→ **What you should do**:
Write the entries out exactly. Any images they hold stay out of the copy.
### Records ###
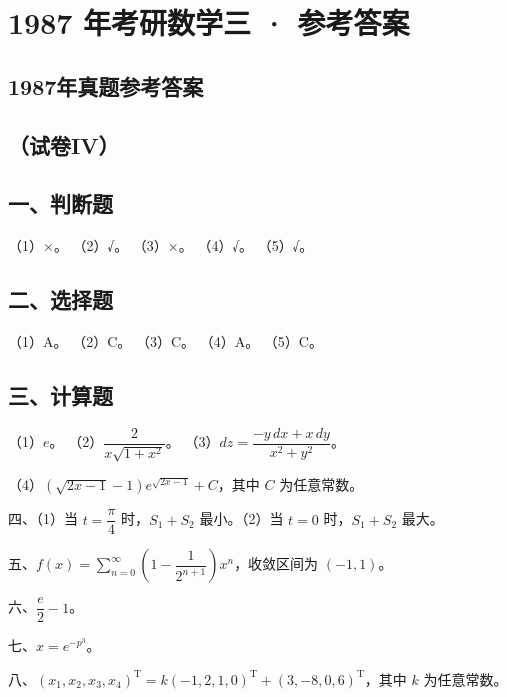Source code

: \documentclass[UTF8,12pt]{ctexart}
\begin{document}
\section*{1987 年考研数学三 · 参考答案}
\subsection*{1987年真题参考答案}

\subsection*{（试卷IV）}

\subsection*{一、判断题}

（1）×。 （2）√。 （3）×。 （4）√。 （5）√。


\subsection*{二、选择题}

（1）A。 （2）C。 （3）C。 （4）A。 （5）C。


\subsection*{三、计算题}

（1）\(\displaystyle e\)。 （2）\(\displaystyle \dfrac{\displaystyle 2}{\displaystyle x\sqrt{1+x^2}}\)。 （3）\(\displaystyle dz=\dfrac{\displaystyle -y\,dx+x\,dy}{\displaystyle x^2+y^2}\)。


（4）\(\displaystyle (\sqrt{2x-1}-1)e^{\sqrt{2x-1}}+C\)，其中 \(\displaystyle C\) 为任意常数。


四、（1）当 \(\displaystyle t=\dfrac{\displaystyle \pi}{\displaystyle 4}\) 时，\(\displaystyle S_1+S_2\) 最小。（2）当 \(\displaystyle t=0\) 时，\(\displaystyle S_1+S_2\) 最大。


五、\(\displaystyle f(x)=\displaystyle \sum_{n=0}^{\infty}\left(1-\dfrac{\displaystyle 1}{\displaystyle 2^{n+1}}\right)x^n\)，收敛区间为 \(\displaystyle (-1,\allowbreak 1)\)。


六、\(\displaystyle \dfrac{\displaystyle e}{\displaystyle 2}-1\)。


七、\(\displaystyle x=e^{-p^3}\)。


八、\(\displaystyle (x_1,\allowbreak x_2,\allowbreak x_3,\allowbreak x_4)^{\mathrm T}=k(-1,\allowbreak 2,\allowbreak 1,\allowbreak 0)^{\mathrm T}+(3,\allowbreak -8,\allowbreak 0,\allowbreak 6)^{\mathrm T}\)，其中 \(\displaystyle k\) 为任意常数。
\end{document}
###
→ **The completed task**:
Source code

: \documentclass[UTF8,12pt]{ctexart}
\begin{document}
\section*{1987 年考研数学三 · 参考答案}
\subsection*{1987年真题参考答案}

\subsection*{（试卷IV）}

\subsection*{一、判断题}

（1）×。 （2）√。 （3）×。 （4）√。 （5）√。


\subsection*{二、选择题}

（1）A。 （2）C。 （3）C。 （4）A。 （5）C。


\subsection*{三、计算题}

（1）\(\displaystyle e\)。 （2）\(\displaystyle \dfrac{\displaystyle 2}{\displaystyle x\sqrt{1+x^2}}\)。 （3）\(\displaystyle dz=\dfrac{\displaystyle -y\,dx+x\,dy}{\displaystyle x^2+y^2}\)。


（4）\(\displaystyle (\sqrt{2x-1}-1)e^{\sqrt{2x-1}}+C\)，其中 \(\displaystyle C\) 为任意常数。


四、（1）当 \(\displaystyle t=\dfrac{\displaystyle \pi}{\displaystyle 4}\) 时，\(\displaystyle S_1+S_2\) 最小。（2）当 \(\displaystyle t=0\) 时，\(\displaystyle S_1+S_2\) 最大。


五、\(\displaystyle f(x)=\displaystyle \sum_{n=0}^{\infty}\left(1-\dfrac{\displaystyle 1}{\displaystyle 2^{n+1}}\right)x^n\)，收敛区间为 \(\displaystyle (-1,\allowbreak 1)\)。


六、\(\displaystyle \dfrac{\displaystyle e}{\displaystyle 2}-1\)。


七、\(\displaystyle x=e^{-p^3}\)。


八、\(\displaystyle (x_1,\allowbreak x_2,\allowbreak x_3,\allowbreak x_4)^{\mathrm T}=k(-1,\allowbreak 2,\allowbreak 1,\allowbreak 0)^{\mathrm T}+(3,\allowbreak -8,\allowbreak 0,\allowbreak 6)^{\mathrm T}\)，其中 \(\displaystyle k\) 为任意常数。
\end{document}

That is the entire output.